Типологически в авторской песне есть основания различать (с неизбежной долей условности) несколько жанрово-стилевых направлений: лирико-романтическое, выразившее прежде всего возвышенный дух «оттепельного» раскрепощения (Б.Окуджава, Ю.Визбор, Н.Матвеева и др.); трагедийно-сатирическое, которое было обращено в основном к социально-психологической реальности «застойного» времени и нацелено на превозмогание общественной лжи и демагогии (В.Высоцкий, А.Галич, Ю.Ким и др.), а также рассматривать в качестве эстетической общности творчество поэтов, эволюционировавших от «чистой» лирики к освоению больших лиро-эпических форм и созданию трагедийного песенного эпоса (А.Городницкий, А.Дольский и др.). Обозначенная типология позволяет проследить основные векторы развития данного художественного феномена от 1950-х гг. к рубежу столетий. Суть этой эволюции заключалась прежде всего в усилении трагического звучания бардовской песни, углублении в ней экзистенциального начала, во все более явственном обнаружении антиофициальности как ключевого аспекта ее пафоса.
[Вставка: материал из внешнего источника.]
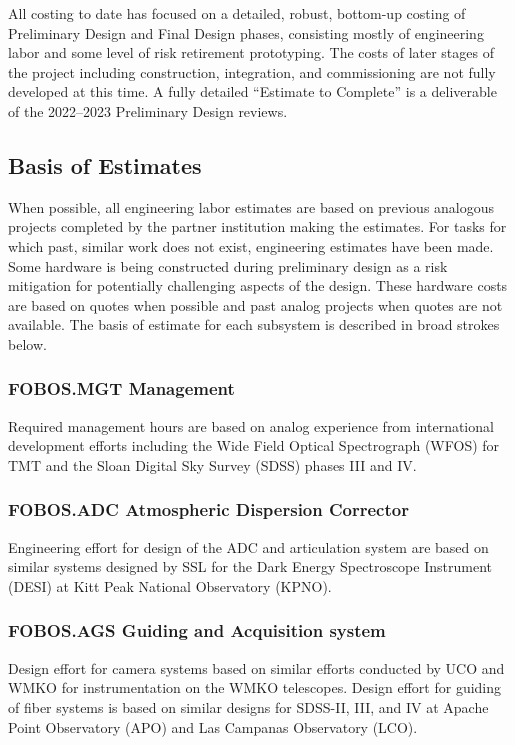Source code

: \documentclass[oneside,11pt]{amsart}
\begin{document}
All costing to date has focused on a detailed, robust, bottom-up
costing of Preliminary Design and Final Design phases, consisting
mostly of engineering labor and some level of risk retirement
prototyping. The costs of later stages of the project including
construction, integration, and commissioning are not fully developed
at this time. A fully detailed ``Estimate to Complete''  is a deliverable of the 2022--2023 Preliminary Design reviews.

\subsection{Basis of Estimates}

When possible, all engineering labor estimates are based on previous
analogous projects completed by the partner institution making the
estimates. For tasks for which past, similar work does not exist,
engineering estimates have been made. Some hardware is being
constructed during preliminary design as a risk mitigation for
potentially challenging aspects of the design. These hardware costs
are based on quotes when possible and past analog projects when
quotes are not available. The basis of estimate for each subsystem
is described in broad strokes below.

\subsubsection{FOBOS.MGT Management}

Required management hours are based on analog experience from
international development efforts including the Wide Field Optical
Spectrograph (WFOS) for TMT and the Sloan Digital Sky Survey (SDSS)
phases III and IV.

\subsubsection{FOBOS.ADC Atmospheric Dispersion Corrector}

Engineering effort for design of the ADC and articulation system are
based on similar systems designed by SSL for the Dark Energy
Spectroscope Instrument (DESI) at Kitt Peak National Observatory
(KPNO).

\subsubsection{FOBOS.AGS Guiding and Acquisition system}

Design effort for camera systems based on similar efforts conducted
by UCO and WMKO for instrumentation on the WMKO telescopes. Design
effort for guiding of fiber systems is based on similar designs for
SDSS-II, III, and IV at Apache Point Observatory (APO) and Las
Campanas Observatory (LCO).
\end{document}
При знакомстве учащихся с лирико-романтическим направлением в авторской песне обоснованным будет отдать «пальму первенства» творчеству Булата Окуджавы. На примере знаменитых городских, «арбатских» «песенок» можно наглядно показать характерное для его творческой манеры соединение исторического, сиюминутного, только что увиденного, лично пережитого – и надвременного, вечного. Так, в ранней песне «Полночный троллейбус» (1957) пространственно-временная перспектива городской зарисовки соединяет предметную достоверность с расширительной условностью, притчевыми элементами. Рождающиеся в атмосфере столь свойственной для Окуджавы непринужденной беседы со слушательской аудиторией («Как много, представьте себе, доброты…»(2)) иносказательные образы троллейбуса-корабля, пассажиров-матросов, животворной водной стихии формируют целостный метафорический ряд и раскрывают преображенное бытие лирического «я» в единении с иными людьми и одушевленным мирозданием:
Полночный троллейбус, по улице мчи,
верши по бульварам круженье,
чтоб всех подобрать, потерпевших в ночи
крушенье,
крушенье.
«Речная» метафорика оказывается значимой и в «арбатских» стихотворениях. В «Песенке об Арбате» (1959) каменные мостовые столь же органичны для героя, как и природная стихия. С появлением образа реки сопряжено возвышение обыденного до таинственно-надмирного, здесь возникает своеобразная поэтика «отражений»: в «асфальте», «прозрачном, как в реке вода», герой угадывает преломление собственного душевного мира, перепутий своих земных странствий: «Ах, Арбат, мой Арбат, ты – мое отечество, // Никогда до конца не пройти тебя!».
Важнейшим явлением в творчестве Окуджавы стали военные стихи-песни, основанные прежде всего на фронтовом опыте поэта-певца. Это и раннее стихотворение «Первый день на передовой…», и знаменитая песня о Леньке Королеве («Король»). Значительное место занимают и произведения, воскрешающие в памяти конкретные эпизоды «окопного» прошлого («Белорусский вокзал», «Я ухожу от пули, делаю отчаянный рывок…», «Ходьба – длинноногое чудо дорог…», «Первый день на передовой»). С годами военные мотивы входят у Окуджавы в широкий круг философских обобщений о драме извечного балансирования человека и человечества «посередине между войной и тишиной» («Оловянный солдатик моего сына», «То падая, то снова нарастая…», «Путешествие в памяти», «Напутствие сыну»).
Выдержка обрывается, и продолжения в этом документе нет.